What the exercise asks
Please reply with one number only: how many lines in the entries below contain the string "GeoNames".

Collected data:
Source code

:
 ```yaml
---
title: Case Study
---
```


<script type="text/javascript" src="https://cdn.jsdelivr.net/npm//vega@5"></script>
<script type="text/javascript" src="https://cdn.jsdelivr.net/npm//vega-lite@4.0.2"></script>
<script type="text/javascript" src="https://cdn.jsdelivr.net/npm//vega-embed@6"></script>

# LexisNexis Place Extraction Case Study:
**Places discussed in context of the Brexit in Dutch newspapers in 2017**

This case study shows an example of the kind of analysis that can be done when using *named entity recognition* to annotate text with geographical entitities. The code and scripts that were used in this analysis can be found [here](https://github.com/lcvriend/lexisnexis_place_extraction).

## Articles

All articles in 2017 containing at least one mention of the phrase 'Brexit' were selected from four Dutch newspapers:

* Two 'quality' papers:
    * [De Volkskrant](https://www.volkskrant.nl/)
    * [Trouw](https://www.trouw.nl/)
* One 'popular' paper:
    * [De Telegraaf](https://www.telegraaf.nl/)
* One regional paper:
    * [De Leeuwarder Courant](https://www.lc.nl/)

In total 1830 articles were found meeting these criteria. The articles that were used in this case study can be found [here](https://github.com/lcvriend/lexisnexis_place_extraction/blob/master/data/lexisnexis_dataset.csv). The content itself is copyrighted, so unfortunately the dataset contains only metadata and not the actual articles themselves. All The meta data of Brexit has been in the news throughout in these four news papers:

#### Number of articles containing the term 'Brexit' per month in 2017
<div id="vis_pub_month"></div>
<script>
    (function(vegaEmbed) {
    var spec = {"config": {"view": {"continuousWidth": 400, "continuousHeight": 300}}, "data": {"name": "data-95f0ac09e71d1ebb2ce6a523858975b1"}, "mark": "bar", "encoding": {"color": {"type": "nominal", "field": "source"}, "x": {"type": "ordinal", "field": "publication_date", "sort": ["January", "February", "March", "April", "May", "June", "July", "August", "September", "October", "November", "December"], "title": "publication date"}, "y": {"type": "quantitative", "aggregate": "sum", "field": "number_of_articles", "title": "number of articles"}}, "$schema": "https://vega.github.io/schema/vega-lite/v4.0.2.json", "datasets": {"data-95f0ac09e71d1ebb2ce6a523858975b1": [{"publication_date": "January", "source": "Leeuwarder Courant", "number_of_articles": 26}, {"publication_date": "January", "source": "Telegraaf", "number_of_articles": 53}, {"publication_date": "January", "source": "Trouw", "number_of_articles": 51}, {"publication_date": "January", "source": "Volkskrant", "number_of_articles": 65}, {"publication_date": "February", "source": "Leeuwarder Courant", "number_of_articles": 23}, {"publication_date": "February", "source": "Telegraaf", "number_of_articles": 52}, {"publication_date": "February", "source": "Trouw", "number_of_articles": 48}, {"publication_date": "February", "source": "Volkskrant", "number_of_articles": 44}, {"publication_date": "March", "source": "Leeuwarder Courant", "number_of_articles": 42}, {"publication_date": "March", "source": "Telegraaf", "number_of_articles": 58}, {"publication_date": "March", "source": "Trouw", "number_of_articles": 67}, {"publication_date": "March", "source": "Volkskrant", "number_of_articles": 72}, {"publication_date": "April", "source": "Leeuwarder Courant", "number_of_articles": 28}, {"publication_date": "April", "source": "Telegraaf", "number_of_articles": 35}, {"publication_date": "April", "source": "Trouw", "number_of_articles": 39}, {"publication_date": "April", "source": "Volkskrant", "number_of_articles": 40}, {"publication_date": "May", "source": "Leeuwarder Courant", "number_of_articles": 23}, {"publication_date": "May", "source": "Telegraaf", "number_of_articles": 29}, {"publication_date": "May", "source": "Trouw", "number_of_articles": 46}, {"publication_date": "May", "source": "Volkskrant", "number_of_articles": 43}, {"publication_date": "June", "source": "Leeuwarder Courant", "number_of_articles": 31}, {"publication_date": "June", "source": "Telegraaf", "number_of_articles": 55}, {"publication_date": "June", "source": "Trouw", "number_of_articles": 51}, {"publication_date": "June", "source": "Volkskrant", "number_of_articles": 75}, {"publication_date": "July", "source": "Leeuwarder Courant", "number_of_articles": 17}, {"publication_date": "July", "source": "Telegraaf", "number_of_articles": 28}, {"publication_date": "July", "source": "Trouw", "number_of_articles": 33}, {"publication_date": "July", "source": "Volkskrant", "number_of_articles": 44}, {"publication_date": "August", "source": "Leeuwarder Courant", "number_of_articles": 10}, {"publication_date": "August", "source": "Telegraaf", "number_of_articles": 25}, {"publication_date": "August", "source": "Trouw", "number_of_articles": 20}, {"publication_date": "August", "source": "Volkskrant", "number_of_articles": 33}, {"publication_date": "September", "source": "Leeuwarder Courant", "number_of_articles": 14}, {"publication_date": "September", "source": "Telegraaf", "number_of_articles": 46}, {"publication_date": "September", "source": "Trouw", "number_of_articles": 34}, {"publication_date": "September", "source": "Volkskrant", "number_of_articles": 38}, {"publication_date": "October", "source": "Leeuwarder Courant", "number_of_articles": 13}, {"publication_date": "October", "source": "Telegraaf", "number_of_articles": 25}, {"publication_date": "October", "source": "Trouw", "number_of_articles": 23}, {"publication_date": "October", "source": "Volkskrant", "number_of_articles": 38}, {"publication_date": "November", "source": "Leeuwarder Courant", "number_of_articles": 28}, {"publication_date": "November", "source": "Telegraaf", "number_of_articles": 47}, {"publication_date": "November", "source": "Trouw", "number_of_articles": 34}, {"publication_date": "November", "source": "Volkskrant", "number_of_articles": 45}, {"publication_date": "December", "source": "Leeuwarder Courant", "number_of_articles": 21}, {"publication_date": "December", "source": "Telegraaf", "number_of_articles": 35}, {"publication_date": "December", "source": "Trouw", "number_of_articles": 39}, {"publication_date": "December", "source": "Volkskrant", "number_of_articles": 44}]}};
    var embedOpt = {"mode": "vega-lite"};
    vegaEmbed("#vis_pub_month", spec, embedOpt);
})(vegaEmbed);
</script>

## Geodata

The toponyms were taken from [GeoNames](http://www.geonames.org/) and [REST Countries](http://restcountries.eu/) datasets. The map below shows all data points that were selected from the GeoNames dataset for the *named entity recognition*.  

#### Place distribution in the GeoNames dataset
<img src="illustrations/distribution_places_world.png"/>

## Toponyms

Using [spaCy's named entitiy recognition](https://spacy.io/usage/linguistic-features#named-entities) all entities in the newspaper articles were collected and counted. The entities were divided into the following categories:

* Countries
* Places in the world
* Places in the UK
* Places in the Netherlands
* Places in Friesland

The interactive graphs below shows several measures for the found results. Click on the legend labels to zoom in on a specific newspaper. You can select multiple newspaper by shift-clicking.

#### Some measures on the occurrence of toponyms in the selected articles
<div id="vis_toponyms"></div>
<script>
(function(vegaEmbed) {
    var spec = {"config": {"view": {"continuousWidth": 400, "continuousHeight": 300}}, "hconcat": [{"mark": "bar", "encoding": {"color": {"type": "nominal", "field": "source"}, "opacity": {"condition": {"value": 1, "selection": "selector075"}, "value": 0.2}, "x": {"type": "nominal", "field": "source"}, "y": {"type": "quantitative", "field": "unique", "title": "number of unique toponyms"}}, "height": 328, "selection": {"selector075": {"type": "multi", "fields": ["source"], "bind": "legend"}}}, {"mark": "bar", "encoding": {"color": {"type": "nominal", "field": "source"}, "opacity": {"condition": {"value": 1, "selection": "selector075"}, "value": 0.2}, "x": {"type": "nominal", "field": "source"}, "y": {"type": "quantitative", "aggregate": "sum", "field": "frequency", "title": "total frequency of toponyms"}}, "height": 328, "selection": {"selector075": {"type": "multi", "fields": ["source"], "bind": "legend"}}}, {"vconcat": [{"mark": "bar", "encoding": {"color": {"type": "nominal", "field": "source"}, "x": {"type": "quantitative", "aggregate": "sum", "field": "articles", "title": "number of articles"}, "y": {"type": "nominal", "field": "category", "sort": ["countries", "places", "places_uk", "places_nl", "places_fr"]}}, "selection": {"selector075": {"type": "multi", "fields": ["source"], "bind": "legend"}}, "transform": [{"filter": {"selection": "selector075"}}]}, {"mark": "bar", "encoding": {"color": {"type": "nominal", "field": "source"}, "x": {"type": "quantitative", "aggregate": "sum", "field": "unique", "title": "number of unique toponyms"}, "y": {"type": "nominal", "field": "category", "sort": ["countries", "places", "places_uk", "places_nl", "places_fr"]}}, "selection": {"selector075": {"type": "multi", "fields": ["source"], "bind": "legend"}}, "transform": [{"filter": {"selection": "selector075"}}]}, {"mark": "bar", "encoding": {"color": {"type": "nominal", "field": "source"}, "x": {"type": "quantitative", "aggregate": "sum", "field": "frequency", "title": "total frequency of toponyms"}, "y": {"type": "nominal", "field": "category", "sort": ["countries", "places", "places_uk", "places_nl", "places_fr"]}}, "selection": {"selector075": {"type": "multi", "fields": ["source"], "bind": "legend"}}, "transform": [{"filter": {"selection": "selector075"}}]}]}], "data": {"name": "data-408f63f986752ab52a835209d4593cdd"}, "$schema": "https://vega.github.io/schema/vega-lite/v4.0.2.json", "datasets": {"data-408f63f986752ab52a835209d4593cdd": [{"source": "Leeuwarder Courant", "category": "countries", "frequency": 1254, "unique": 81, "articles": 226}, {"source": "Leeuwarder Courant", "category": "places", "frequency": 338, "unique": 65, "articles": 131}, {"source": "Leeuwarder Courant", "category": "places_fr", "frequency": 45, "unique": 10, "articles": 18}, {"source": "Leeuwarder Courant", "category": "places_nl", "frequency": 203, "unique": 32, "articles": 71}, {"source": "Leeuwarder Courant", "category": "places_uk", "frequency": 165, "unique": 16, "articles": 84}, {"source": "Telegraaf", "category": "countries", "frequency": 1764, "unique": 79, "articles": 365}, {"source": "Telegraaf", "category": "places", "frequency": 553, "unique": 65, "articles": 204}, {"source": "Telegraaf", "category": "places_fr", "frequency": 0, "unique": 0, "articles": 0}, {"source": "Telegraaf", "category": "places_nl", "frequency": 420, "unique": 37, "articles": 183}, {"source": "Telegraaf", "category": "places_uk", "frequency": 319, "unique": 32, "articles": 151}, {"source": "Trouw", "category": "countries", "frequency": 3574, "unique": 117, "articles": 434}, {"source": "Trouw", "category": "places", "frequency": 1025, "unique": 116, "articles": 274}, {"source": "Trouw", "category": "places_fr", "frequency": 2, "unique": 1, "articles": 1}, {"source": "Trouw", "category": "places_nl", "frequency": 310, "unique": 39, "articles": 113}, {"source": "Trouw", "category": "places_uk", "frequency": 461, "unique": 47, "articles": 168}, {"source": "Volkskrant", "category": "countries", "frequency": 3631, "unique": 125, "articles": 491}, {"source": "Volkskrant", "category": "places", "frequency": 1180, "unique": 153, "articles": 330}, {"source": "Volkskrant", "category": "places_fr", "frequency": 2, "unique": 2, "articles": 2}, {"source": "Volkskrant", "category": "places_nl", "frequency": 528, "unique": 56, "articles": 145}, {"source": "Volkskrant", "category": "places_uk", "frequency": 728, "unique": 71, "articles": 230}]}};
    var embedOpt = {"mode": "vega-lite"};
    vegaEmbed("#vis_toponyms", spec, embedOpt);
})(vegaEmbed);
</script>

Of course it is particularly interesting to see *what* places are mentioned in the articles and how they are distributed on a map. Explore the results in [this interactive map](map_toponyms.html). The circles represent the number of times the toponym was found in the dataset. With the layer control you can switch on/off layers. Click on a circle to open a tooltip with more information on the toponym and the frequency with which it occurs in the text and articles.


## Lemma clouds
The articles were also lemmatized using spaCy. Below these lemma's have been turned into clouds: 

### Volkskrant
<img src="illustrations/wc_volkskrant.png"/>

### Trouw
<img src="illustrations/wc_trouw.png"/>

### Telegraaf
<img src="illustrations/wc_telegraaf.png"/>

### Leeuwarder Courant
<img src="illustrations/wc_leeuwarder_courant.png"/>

Task answer
2